CRITERION VALIDITY OF A NOVEL FEEDBACK DEVICE FOR ASSESSING PHYSICAL BEHAVIOR IN TYPICALLY DEVELOPING YOUTH AND PEERS WITH MOTOR DISABILITIES

Lankhorst K.1, van den Berg-Emons H.J.G.2, Bussmanns J.2, Horemans H.2, Stam H.2, de Groot J.1
1University of Applied Sciences, Research Group Lifestyle and Health, Institute of Human Movement Studies, Utrecht, Netherlands, 2Erasmus MC University Medical Centre, Rehabilitation Medicine, Rotterdam, Netherlands

Background: Promoting healthy physical behavior (PB), comprising both physical activity and sedentary time, is increasing to prevent health related problems later on in life in typically developing youth and peers with motor disabilities. To evaluate interventions aimed at improving PB it is important to measure this behavior objectively. Although, several device-based instruments have been validated in the adult population, none of these are validated in youth or provides feedback about the actual PB. A recently developed accelerometer (Activ8) is promising for that purpose. The Activ8 measures PB, gives real-time feedback, is easy to use and is low-priced.

Purpose: To investigate the criterion validity of the Activ8 measuring physical behavior in typically developing youth and peers with motor disabilities.

Methods: Ten typically developing children (mean age, 14 years; SD 2.5) and ten ambulatory children with motor disabilities (mean age, 12.9 years; SD 2.1) were recruited. Participants performed a series of consecutive and representative daily life activities according to a standardized protocol either at home or at school. During the test, the Activ8 and a hand-held digital camera measured the activities of the participant. For criterion validity, Activ8 output was compared with the synchronized video recordings. Primary outcome of the analyses were absolute and relative time differences between video analyses and Activ8 activity output for measuring static activities (sitting, standing) and dynamic activities (walking, cycling and running). Secondary outcome focused on the accuracy of the Activ8 in measuring each activity separately; sitting, standing, walking, cycling and running.
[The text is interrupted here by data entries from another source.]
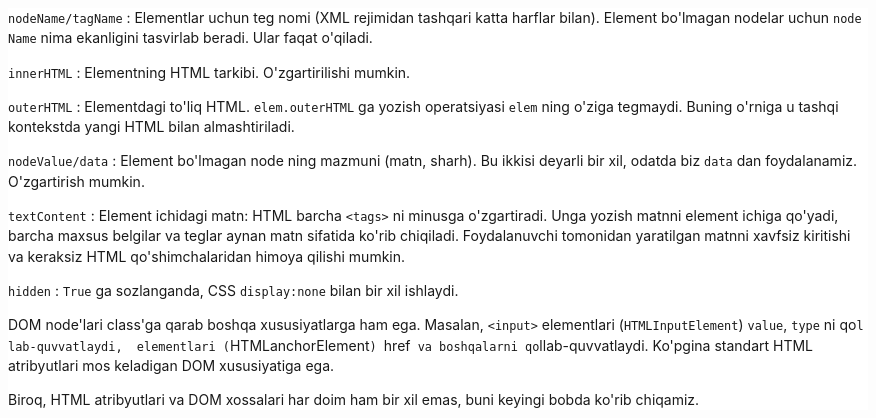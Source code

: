`nodeName/tagName`
: Elementlar uchun teg nomi (XML rejimidan tashqari katta harflar bilan). Element bo'lmagan nodelar uchun `nodeName` nima ekanligini tasvirlab beradi. Ular faqat o'qiladi.

`innerHTML`
: Elementning HTML tarkibi. O'zgartirilishi mumkin.

`outerHTML`
: Elementdagi to'liq HTML. `elem.outerHTML` ga yozish operatsiyasi `elem` ning o'ziga tegmaydi. Buning o'rniga u tashqi kontekstda yangi HTML bilan almashtiriladi.

`nodeValue/data`
: Element bo'lmagan node ning mazmuni (matn, sharh). Bu ikkisi deyarli bir xil, odatda biz `data` dan foydalanamiz. O'zgartirish mumkin.

`textContent`
: Element ichidagi matn: HTML barcha `<tags>` ni minusga o'zgartiradi. Unga yozish matnni element ichiga qo'yadi, barcha maxsus belgilar va teglar aynan matn sifatida ko'rib chiqiladi. Foydalanuvchi tomonidan yaratilgan matnni xavfsiz kiritishi va keraksiz HTML qo'shimchalaridan himoya qilishi mumkin.

`hidden`
: `True` ga sozlanganda, CSS `display:none` bilan bir xil ishlaydi.

DOM node'lari class'ga qarab boshqa xususiyatlarga ham ega. Masalan, `<input>` elementlari (`HTMLInputElement`) `value`, `type` ni qo`llab-quvvatlaydi, `<a>` elementlari (`HTMLanchorElement`) `href` va boshqalarni qo`llab-quvvatlaydi. Ko'pgina standart HTML atribyutlari mos keladigan DOM xususiyatiga ega.

Biroq, HTML atribyutlari va DOM xossalari har doim ham bir xil emas, buni keyingi bobda ko'rib chiqamiz.
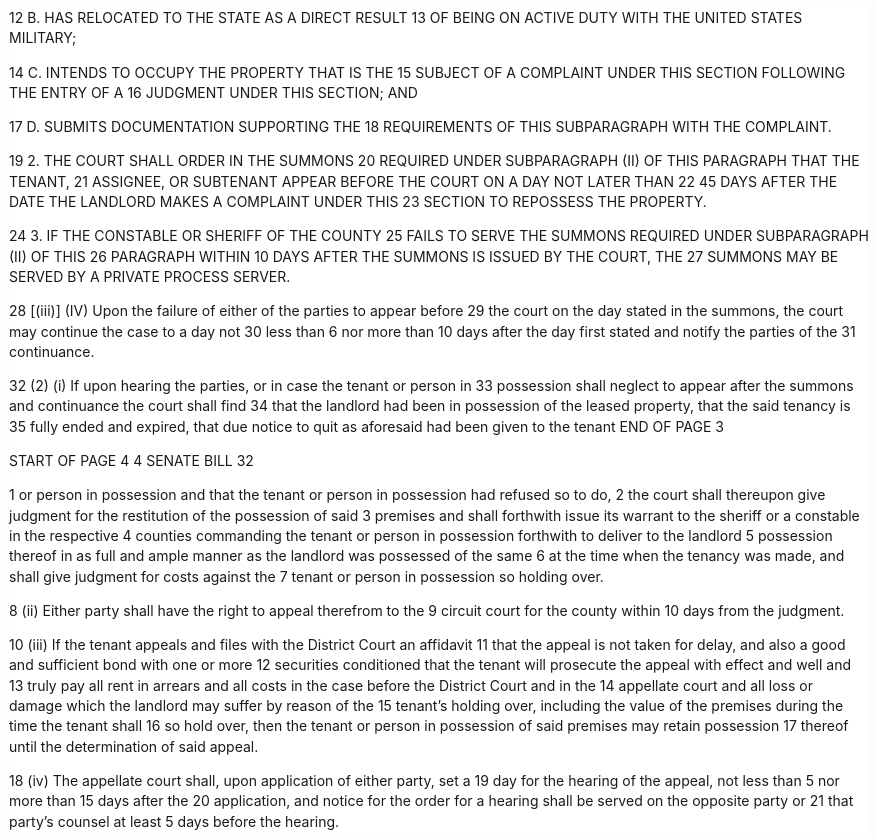 12 B. HAS RELOCATED TO THE STATE AS A DIRECT RESULT
13 OF BEING ON ACTIVE DUTY WITH THE UNITED STATES MILITARY;

14 C. INTENDS TO OCCUPY THE PROPERTY THAT IS THE
15 SUBJECT OF A COMPLAINT UNDER THIS SECTION FOLLOWING THE ENTRY OF A
16 JUDGMENT UNDER THIS SECTION; AND

17 D. SUBMITS DOCUMENTATION SUPPORTING THE
18 REQUIREMENTS OF THIS SUBPARAGRAPH WITH THE COMPLAINT.

19 2. THE COURT SHALL ORDER IN THE SUMMONS
20 REQUIRED UNDER SUBPARAGRAPH (II) OF THIS PARAGRAPH THAT THE TENANT,
21 ASSIGNEE, OR SUBTENANT APPEAR BEFORE THE COURT ON A DAY NOT LATER THAN
22 45 DAYS AFTER THE DATE THE LANDLORD MAKES A COMPLAINT UNDER THIS
23 SECTION TO REPOSSESS THE PROPERTY.

24 3. IF THE CONSTABLE OR SHERIFF OF THE COUNTY
25 FAILS TO SERVE THE SUMMONS REQUIRED UNDER SUBPARAGRAPH (II) OF THIS
26 PARAGRAPH WITHIN 10 DAYS AFTER THE SUMMONS IS ISSUED BY THE COURT, THE
27 SUMMONS MAY BE SERVED BY A PRIVATE PROCESS SERVER.

28 [(iii)] (IV) Upon the failure of either of the parties to appear before
29 the court on the day stated in the summons, the court may continue the case to a day not
30 less than 6 nor more than 10 days after the day first stated and notify the parties of the
31 continuance.

32 (2) (i) If upon hearing the parties, or in case the tenant or person in
33 possession shall neglect to appear after the summons and continuance the court shall find
34 that the landlord had been in possession of the leased property, that the said tenancy is
35 fully ended and expired, that due notice to quit as aforesaid had been given to the tenant
END OF PAGE 3

START OF PAGE 4
4 SENATE BILL 32

1 or person in possession and that the tenant or person in possession had refused so to do,
2 the court shall thereupon give judgment for the restitution of the possession of said
3 premises and shall forthwith issue its warrant to the sheriff or a constable in the respective
4 counties commanding the tenant or person in possession forthwith to deliver to the landlord
5 possession thereof in as full and ample manner as the landlord was possessed of the same
6 at the time when the tenancy was made, and shall give judgment for costs against the
7 tenant or person in possession so holding over.

8 (ii) Either party shall have the right to appeal therefrom to the
9 circuit court for the county within 10 days from the judgment.

10 (iii) If the tenant appeals and files with the District Court an affidavit
11 that the appeal is not taken for delay, and also a good and sufficient bond with one or more
12 securities conditioned that the tenant will prosecute the appeal with effect and well and
13 truly pay all rent in arrears and all costs in the case before the District Court and in the
14 appellate court and all loss or damage which the landlord may suffer by reason of the
15 tenant’s holding over, including the value of the premises during the time the tenant shall
16 so hold over, then the tenant or person in possession of said premises may retain possession
17 thereof until the determination of said appeal.

18 (iv) The appellate court shall, upon application of either party, set a
19 day for the hearing of the appeal, not less than 5 nor more than 15 days after the
20 application, and notice for the order for a hearing shall be served on the opposite party or
21 that party’s counsel at least 5 days before the hearing.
Results: In typically developing youth, the relative time difference between video and Activ8 for static activities was -1.3% and 0.65% for dynamic activities. Secondary analysis, looking at the different activities showed 5%, -14.7%, 0.17%, 1.78% and 0.94% difference for resp. sitting, standing, walking, cycling and running. In youth with motor disabilities, the relative time difference for static activities was 0.72% and -0.38% for dynamic activities. The percent difference of time in duration of each measured activity was 6.92%, -11.63%, -19.15%, 30,94%, 16.74% for sitting, standing, walking, cycling and running, respectively in youth with motor disabilities.

Conclusion(s): This study demonstrated excellent validity of the Activ8 in distinguishing static from dynamic activities in daily life in both typically developing youth and those with motor disabilities. Looking at specific activities in typically developing youth, the Activ8 demonstrated as well an excellent validity. In youth with motor disabilities, the Activ8 demonstrated a validity ranged from good-excellent for measuring specific activities. The Activ8 overestimated cycling and running, while walking and standing were underestimated in youth with motor disabilities.

Implications: Device-based measurement tools, like the Activ8, can measure an important component of PB, which consists of both static and dynamic activities. The Activ8 provides the researcher, physical therapist, parent and child real-life PB information. In that perspective, using the Activ8 provides new possibilities to assess associations with health, to monitor change of PB over time and to estimate population prevalence of meeting physical activity guidelines in a valid way. Future research will involve studying the effect of giving feedback for optimizing PB using this device.

Funding acknowledgements: Unconditional grant (PRO-4-03) of the Dutch Foundation Innovation Alliance (SIA-RAAK), part of the Dutch Organization for Scientific Research (NWO)

Topic: Paediatrics

Ethics approval: Approved by the Medical Ethical Committee of the Erasmus University Medical Center Rotterdam, the Netherlands (MEC number: MEC-2013-404)


All authors, affiliations and abstracts have been published as submitted.